Issue 8469: struct - please make sizes explicit (original) (raw)

Created on 2010-04-20 12:30 by kiilerix, last changed 2022-04-11 14:57 by admin. This issue is now closed.

Files
File name Uploaded Description Edit
struct.diff kiilerix,2010-06-12 23:35 ideas for further improvements
Messages (10)
msg103699 - (view) Author: Mads Kiilerich (kiilerix) * Date: 2010-04-20 12:30
The struct module is often used (at least by me) to implement protocols and binary formats. That makes the exact sizes (number of bits/bytes) of the different types very important.
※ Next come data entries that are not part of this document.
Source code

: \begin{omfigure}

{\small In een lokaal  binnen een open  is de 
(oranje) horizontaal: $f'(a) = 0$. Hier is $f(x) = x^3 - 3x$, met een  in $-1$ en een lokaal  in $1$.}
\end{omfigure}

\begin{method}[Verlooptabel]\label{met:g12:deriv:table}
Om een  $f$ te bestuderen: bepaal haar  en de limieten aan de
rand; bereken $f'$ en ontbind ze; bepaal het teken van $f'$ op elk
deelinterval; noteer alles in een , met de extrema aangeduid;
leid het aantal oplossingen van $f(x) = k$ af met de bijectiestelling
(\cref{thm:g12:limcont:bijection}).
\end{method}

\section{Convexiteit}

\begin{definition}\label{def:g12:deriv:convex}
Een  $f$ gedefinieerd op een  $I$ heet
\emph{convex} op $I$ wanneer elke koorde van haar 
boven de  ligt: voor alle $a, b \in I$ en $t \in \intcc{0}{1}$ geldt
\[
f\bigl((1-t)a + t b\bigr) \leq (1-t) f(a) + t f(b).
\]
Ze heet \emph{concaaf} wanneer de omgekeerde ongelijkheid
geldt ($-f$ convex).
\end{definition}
Please add the sizes to for example the table on http://docs.python.org/library/struct . I know that some of the sizes varies with the platform, and in these cases it is fine to define it in terms of the C types, but for Python programmers writing cross-platform code such variable types doesn't matter and are "never" used. (I assume that it is possible to specify all possible types in a cross-platform way, but I'm not sure and the answer is not obvious from the documentation.)
msg103712 - (view) Author: Alexander Belopolsky (Alexander.Belopolsky) Date: 2010-04-20 14:11
It is very easy to generate the size table programmatically: >>> for c in "xcbB?hHiIlLqQfdspP": ... print(c, struct.calcsize(c)) ... x 1 c 1 b 1 B 1 ? 1 h 2 H 2 i 4 I 4 l 8 L 8 q 8 Q 8 f 4 d 8 s 1 p 1 P 8 However, all values above except trivial 1-byte entries are platform dependent and C types are already well documented.
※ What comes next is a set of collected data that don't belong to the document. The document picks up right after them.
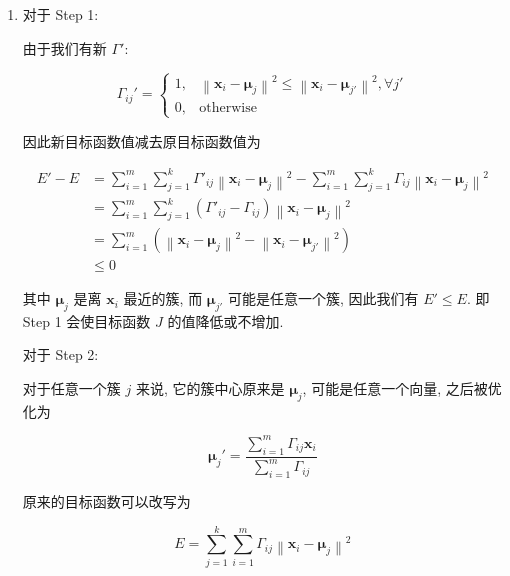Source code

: \documentclass[answers]{exam}  %
\begin{document}
\begin{questions}
  \begin{solution}
    \begin{enumerate}
      \item

            对于 Step 1:

            由于我们有新 $\Gamma'$:

            $$
              \Gamma_{ij}' = \begin{cases}
                1, & \left\| \bm{x}_{i} - \bm{\mu}_{j} \right\|^{2} \le \left\| \bm{x}_{i} - \bm{\mu}_{j'} \right\|^{2}, \forall j' \\
                0, & \text{otherwise}
              \end{cases}
            $$

            因此新目标函数值减去原目标函数值为

            $$
              \begin{aligned}
                E' - E & = \sum_{i=1}^{m}\sum_{j=1}^{k}\Gamma'_{ij}\left\| \bm{x}_i - \bm{\mu}_j \right\|^{2} - \sum_{i=1}^{m}\sum_{j=1}^{k}\Gamma_{ij}\left\| \bm{x}_i - \bm{\mu}_j \right\|^{2} \\
                       & = \sum_{i=1}^{m}\sum_{j=1}^{k}(\Gamma'_{ij}-\Gamma_{ij})\left\| \bm{x}_i - \bm{\mu}_j \right\|^{2}                                                                       \\
                       & = \sum_{i=1}^{m}(\left\| \bm{x}_i - \bm{\mu}_j \right\|^{2} - \left\| \bm{x}_i - \bm{\mu}_{j'} \right\|^{2})                                                             \\
                       & \le 0
              \end{aligned}
            $$

            其中 $\bm{\mu}_j$ 是离 $\bm{x}_i$ 最近的簇, 而 $\bm{\mu}_{j'}$ 可能是任意一个簇, 因此我们有 $E' \le E$. 即 Step 1 会使目标函数 $J$ 的值降低或不增加.

            对于 Step 2:

            对于任意一个簇 $j$ 来说, 它的簇中心原来是 $\bm{\mu}_{j}$, 可能是任意一个向量, 之后被优化为

            $$
              \bm{\mu}_j' = \frac{\sum_{i=1}^{m}\Gamma_{ij}\bm{x}_i}{\sum_{i=1}^{m}\Gamma_{ij}}
            $$

            原来的目标函数可以改写为

            $$
              E = \sum_{j=1}^{k}\sum_{i=1}^{m}\Gamma_{ij}\left\| \bm{x}_i - \bm{\mu}_j \right\|^{2}
            $$


\end{enumerate}
\end{solution}
\end{questions}
\end{document}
msg103720 - (view) Author: Mark Dickinson (mark.dickinson) * (Python committer) Date: 2010-04-20 14:30
As Alexander says, *all* the sizes except those for bytes are platform-dependent: there are platforms where sizeof(short) isn't 2, for example, or where sizeof(int) isn't 4. It would be possible to add the 'standard' sizes to that table (i.e. the sizes that you get when using '<', '>', etc.); would that be helpful? If you're trying to write cross-platform code then you should probably be using standard size, alignment and byte order anyway.
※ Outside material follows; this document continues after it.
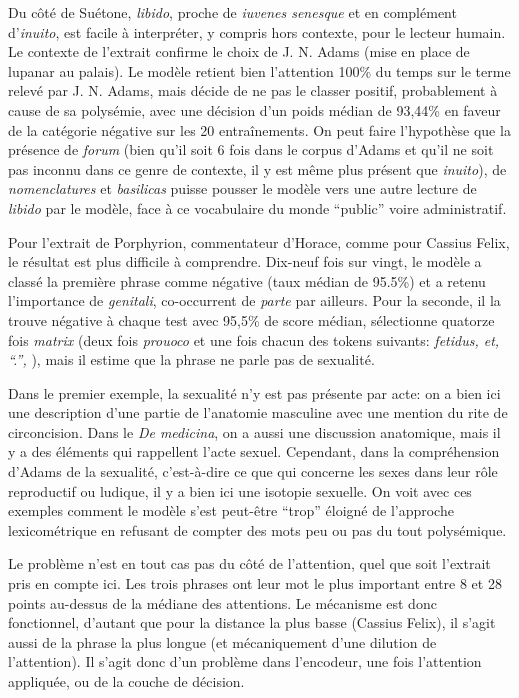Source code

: Du côté de Suétone, \textit{libido}, proche de \textit{iuvenes senesque} et en complément d'\textit{inuito}, est facile à interpréter, y compris hors contexte, pour le lecteur humain. Le contexte de l'extrait confirme le choix de J. N. Adams (mise en place de lupanar au palais). Le modèle retient bien l'attention 100\% du temps sur le terme relevé par J. N. Adams, mais décide de ne pas le classer positif, probablement à cause de sa polysémie, avec une décision d'un poids médian de 93,44\% en faveur de la catégorie négative sur les 20 entraînements. On peut faire l'hypothèse que la présence de \textit{forum} (bien qu'il soit 6 fois dans le corpus d'Adams et qu'il ne soit pas inconnu dans ce genre de contexte, il y est même plus présent que \textit{inuito}), de \textit{nomenclatures} et \textit{basilicas} puisse pousser le modèle vers une autre lecture de \textit{libido} par le modèle, face à ce vocabulaire du monde \enquote{public} voire administratif.

Pour l'extrait de Porphyrion, commentateur d'Horace, comme pour Cassius Felix, le résultat est plus difficile à comprendre. Dix-neuf fois sur vingt, le modèle a classé la première phrase comme négative  (taux médian de 95.5\%) et a retenu l'importance de \textit{genitali}, co-occurrent de \textit{parte} par ailleurs. Pour la seconde, il la trouve négative à chaque test avec 95,5\% de score médian, sélectionne quatorze fois \textit{matrix} (deux fois \textit{prouoco} et une fois chacun des tokens suivants: \textit{fetidus, et, \enquote{.}, }), mais il estime que la phrase ne parle pas de sexualité.

Dans le premier exemple, la sexualité n'y est pas présente par acte: on a bien ici une description d'une partie de l'anatomie masculine avec une mention du rite de circoncision. Dans le \textit{De medicina}, on a aussi une discussion anatomique, mais il y a des éléments qui rappellent l'acte sexuel. Cependant, dans la compréhension d'Adams de la sexualité, c'est-à-dire ce que qui concerne les sexes dans leur rôle reproductif ou ludique, il y a bien ici une isotopie sexuelle. On voit avec ces exemples comment le modèle s'est peut-être \enquote{trop} éloigné de l'approche lexicométrique en refusant de compter des mots peu ou pas du tout polysémique.

Le problème n'est en tout cas pas du côté de l'attention, quel que soit l'extrait pris en compte ici. Les trois phrases ont leur mot le plus important entre 8 et 28 points au-dessus de la médiane des attentions. Le mécanisme est donc fonctionnel, d'autant que pour la distance la plus basse (Cassius Felix), il s'agit aussi de la phrase la plus longue (et mécaniquement d'une dilution de l'attention). Il s'agit donc d'un problème dans l'encodeur, une fois l'attention appliquée, ou de la couche de décision.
msg103721 - (view) Author: Alexander Belopolsky (Alexander.Belopolsky) Date: 2010-04-20 14:44
On Tue, Apr 20, 2010 at 10:30 AM, Mark Dickinson <report@bugs.python.org> wrote: .. > It would be possible to add the 'standard' sizes to that table (i.e. the sizes that you get when using '<', '>', etc.);  would that be helpful? The documentation already includes standard sizes in text: "Standard size and alignment are as follows: no alignment is required for any type (so you have to use pad bytes); short is 2 bytes; int and long are 4 bytes; long long (__int64 on Windows) is 8 bytes; float and double are 32-bit and 64-bit IEEE floating point numbers, respectively. _Bool is 1 byte." It may be helpful to add "Standard size" column to the code table with a footnote that it only applies when <, > or ! code is used and that for native sizes one should consult struct.calcsize().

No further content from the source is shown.